** Work request **
Begin at the first line of the records below and, please, give each line again exactly until the line with "map-dependent specialization. Difficulty" is included.

[The data — start]

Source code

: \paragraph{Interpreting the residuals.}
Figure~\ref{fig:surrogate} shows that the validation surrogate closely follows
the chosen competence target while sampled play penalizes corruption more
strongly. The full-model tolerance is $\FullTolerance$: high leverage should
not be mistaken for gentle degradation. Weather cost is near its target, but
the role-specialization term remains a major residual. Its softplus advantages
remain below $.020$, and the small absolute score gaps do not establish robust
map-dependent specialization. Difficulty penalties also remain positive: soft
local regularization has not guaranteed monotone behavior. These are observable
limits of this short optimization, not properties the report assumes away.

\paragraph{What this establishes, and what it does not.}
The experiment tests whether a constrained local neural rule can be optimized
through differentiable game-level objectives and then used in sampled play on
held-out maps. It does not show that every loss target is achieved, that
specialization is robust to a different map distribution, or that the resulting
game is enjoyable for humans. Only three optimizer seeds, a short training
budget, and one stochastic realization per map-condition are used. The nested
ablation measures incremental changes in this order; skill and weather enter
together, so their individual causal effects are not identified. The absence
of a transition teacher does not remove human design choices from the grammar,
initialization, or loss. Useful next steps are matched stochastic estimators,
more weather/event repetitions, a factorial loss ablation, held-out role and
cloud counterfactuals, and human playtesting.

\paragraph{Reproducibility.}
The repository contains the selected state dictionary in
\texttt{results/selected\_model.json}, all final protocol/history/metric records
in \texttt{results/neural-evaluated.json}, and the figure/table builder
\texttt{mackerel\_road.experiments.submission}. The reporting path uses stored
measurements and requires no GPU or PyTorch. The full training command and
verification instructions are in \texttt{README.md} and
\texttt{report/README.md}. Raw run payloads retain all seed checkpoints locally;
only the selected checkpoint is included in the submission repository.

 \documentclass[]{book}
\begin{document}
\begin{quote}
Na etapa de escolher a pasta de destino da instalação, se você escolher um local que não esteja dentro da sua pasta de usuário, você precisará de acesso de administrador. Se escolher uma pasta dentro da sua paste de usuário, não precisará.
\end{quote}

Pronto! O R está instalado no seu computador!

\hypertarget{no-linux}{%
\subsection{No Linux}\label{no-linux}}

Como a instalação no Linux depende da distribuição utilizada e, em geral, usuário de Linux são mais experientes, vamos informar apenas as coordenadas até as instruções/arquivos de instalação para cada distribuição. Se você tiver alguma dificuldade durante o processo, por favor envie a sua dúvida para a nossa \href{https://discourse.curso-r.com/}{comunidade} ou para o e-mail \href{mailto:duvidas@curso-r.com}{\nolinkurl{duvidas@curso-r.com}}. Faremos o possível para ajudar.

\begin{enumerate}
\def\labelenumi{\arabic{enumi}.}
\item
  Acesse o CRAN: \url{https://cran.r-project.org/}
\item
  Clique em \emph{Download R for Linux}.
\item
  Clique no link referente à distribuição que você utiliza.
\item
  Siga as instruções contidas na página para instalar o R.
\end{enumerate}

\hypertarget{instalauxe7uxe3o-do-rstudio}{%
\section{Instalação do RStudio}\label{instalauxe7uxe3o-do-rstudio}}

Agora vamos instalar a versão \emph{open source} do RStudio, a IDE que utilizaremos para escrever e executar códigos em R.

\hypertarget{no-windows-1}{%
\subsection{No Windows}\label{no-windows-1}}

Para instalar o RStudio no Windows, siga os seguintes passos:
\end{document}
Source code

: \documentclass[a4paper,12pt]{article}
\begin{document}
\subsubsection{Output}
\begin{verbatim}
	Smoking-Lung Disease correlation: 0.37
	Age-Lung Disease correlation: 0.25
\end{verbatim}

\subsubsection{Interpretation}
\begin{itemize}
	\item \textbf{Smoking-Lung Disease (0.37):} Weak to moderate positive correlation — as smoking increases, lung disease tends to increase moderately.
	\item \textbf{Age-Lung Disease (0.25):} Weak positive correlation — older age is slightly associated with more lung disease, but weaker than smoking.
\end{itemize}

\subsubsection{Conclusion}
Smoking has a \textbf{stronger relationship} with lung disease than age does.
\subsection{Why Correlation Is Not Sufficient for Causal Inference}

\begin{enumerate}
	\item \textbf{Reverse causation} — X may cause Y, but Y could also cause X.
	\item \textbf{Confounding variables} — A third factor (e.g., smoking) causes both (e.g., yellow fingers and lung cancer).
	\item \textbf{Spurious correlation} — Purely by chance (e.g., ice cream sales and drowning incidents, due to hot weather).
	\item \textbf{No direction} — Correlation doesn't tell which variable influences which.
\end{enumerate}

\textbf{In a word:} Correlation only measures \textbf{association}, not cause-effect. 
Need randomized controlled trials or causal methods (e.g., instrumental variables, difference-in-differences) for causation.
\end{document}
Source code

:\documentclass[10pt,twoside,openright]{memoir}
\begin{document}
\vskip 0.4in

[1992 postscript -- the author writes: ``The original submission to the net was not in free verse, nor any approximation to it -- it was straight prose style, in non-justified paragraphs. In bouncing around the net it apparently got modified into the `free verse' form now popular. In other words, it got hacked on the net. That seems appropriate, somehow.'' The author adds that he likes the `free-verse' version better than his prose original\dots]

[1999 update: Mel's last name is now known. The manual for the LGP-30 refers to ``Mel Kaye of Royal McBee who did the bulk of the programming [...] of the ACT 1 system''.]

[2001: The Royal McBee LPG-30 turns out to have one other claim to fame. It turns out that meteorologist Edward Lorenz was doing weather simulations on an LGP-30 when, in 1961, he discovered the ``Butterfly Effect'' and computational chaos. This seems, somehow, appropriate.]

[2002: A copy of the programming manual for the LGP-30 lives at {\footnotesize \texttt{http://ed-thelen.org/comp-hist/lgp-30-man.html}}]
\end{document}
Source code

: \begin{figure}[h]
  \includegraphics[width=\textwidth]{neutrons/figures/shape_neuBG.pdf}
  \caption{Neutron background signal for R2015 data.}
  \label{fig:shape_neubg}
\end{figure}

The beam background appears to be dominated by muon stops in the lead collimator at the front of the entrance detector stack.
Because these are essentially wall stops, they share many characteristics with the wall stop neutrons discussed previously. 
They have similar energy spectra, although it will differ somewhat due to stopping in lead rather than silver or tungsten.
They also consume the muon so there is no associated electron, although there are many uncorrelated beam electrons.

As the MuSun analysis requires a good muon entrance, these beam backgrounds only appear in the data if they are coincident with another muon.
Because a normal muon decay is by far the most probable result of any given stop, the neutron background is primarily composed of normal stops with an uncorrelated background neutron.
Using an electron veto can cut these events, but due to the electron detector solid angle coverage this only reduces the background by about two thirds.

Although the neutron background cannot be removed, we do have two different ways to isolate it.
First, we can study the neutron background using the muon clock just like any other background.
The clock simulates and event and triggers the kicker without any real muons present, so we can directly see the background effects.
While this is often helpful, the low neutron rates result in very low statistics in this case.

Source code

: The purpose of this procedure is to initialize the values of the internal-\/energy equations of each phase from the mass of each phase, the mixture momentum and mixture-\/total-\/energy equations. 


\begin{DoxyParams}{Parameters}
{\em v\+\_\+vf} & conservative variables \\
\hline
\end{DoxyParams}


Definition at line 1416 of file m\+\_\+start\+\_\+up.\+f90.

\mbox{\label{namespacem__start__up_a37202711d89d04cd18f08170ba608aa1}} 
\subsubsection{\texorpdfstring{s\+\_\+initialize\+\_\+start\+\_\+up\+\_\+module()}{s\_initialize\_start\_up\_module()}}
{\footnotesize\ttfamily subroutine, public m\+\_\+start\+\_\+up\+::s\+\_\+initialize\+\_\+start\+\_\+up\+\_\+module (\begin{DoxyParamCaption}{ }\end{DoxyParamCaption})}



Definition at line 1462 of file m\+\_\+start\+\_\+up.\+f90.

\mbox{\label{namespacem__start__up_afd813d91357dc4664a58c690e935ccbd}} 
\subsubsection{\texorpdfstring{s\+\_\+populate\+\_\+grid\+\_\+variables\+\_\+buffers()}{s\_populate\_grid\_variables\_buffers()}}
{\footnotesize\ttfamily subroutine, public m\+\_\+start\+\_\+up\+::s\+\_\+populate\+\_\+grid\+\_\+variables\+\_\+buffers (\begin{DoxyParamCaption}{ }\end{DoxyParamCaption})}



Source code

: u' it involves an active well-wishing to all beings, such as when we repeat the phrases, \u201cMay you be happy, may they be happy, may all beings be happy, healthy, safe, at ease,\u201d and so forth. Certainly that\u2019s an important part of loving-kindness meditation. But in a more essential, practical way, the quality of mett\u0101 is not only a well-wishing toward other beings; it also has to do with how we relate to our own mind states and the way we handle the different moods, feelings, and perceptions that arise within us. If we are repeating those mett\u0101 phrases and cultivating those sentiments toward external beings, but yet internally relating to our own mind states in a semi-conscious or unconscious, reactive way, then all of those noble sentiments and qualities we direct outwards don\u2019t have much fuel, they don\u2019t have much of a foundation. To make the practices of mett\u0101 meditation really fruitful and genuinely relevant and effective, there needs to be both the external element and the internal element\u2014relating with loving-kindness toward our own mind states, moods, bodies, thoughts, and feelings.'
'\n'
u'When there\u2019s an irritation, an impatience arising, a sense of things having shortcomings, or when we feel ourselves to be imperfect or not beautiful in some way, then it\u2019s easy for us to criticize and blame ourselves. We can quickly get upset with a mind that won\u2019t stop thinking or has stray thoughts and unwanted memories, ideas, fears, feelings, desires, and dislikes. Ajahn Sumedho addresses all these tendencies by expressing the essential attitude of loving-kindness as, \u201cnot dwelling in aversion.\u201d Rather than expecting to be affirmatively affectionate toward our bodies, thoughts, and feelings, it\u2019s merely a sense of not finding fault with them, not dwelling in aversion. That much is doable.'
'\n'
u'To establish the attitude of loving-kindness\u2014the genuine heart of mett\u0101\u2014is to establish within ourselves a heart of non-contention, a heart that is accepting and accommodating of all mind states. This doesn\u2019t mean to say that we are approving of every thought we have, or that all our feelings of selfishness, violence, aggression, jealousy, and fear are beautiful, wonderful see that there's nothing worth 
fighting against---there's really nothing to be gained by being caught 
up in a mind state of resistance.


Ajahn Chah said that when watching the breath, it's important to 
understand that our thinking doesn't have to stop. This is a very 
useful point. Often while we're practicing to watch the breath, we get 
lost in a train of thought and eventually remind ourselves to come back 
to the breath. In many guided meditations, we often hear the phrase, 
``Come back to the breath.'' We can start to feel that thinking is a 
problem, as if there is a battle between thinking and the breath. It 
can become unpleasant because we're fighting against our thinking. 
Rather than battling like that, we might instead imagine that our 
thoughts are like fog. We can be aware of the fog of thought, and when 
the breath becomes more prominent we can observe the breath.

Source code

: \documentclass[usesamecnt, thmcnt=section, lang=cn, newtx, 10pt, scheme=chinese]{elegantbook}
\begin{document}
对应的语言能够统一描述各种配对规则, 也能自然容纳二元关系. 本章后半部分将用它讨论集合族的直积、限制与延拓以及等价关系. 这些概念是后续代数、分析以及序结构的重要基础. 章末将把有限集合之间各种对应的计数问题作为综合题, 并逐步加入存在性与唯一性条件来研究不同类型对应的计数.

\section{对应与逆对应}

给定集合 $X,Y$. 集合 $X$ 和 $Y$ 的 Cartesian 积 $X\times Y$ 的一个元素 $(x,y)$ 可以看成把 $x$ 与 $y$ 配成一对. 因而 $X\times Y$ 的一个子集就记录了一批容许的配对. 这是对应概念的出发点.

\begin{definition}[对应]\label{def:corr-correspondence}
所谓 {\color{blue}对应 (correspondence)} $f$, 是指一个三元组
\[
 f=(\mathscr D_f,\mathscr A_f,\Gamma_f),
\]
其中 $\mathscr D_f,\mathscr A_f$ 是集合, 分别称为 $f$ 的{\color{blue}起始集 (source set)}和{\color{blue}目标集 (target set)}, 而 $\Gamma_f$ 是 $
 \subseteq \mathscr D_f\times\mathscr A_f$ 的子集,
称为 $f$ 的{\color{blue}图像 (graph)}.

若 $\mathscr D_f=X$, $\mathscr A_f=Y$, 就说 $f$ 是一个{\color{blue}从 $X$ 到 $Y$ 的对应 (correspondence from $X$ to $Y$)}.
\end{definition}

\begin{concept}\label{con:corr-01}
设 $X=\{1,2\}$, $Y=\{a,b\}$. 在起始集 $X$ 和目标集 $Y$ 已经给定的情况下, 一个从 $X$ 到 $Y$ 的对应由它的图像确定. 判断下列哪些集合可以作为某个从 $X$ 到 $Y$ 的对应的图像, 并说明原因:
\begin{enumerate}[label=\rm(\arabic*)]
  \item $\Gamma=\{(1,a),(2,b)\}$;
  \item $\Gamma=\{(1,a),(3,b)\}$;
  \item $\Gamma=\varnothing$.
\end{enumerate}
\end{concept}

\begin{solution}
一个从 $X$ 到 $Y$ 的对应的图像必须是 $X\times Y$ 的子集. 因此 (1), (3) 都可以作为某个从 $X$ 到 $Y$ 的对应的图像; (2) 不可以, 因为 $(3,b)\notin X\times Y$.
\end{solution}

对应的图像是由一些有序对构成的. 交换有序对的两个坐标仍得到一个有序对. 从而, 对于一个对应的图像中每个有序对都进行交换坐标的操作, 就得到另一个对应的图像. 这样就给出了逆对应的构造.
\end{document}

[The data — finish]

** Answer below **
Source code

: \paragraph{Interpreting the residuals.}
Figure~\ref{fig:surrogate} shows that the validation surrogate closely follows
the chosen competence target while sampled play penalizes corruption more
strongly. The full-model tolerance is $\FullTolerance$: high leverage should
not be mistaken for gentle degradation. Weather cost is near its target, but
the role-specialization term remains a major residual. Its softplus advantages
remain below $.020$, and the small absolute score gaps do not establish robust
map-dependent specialization. Difficulty penalties also remain positive: soft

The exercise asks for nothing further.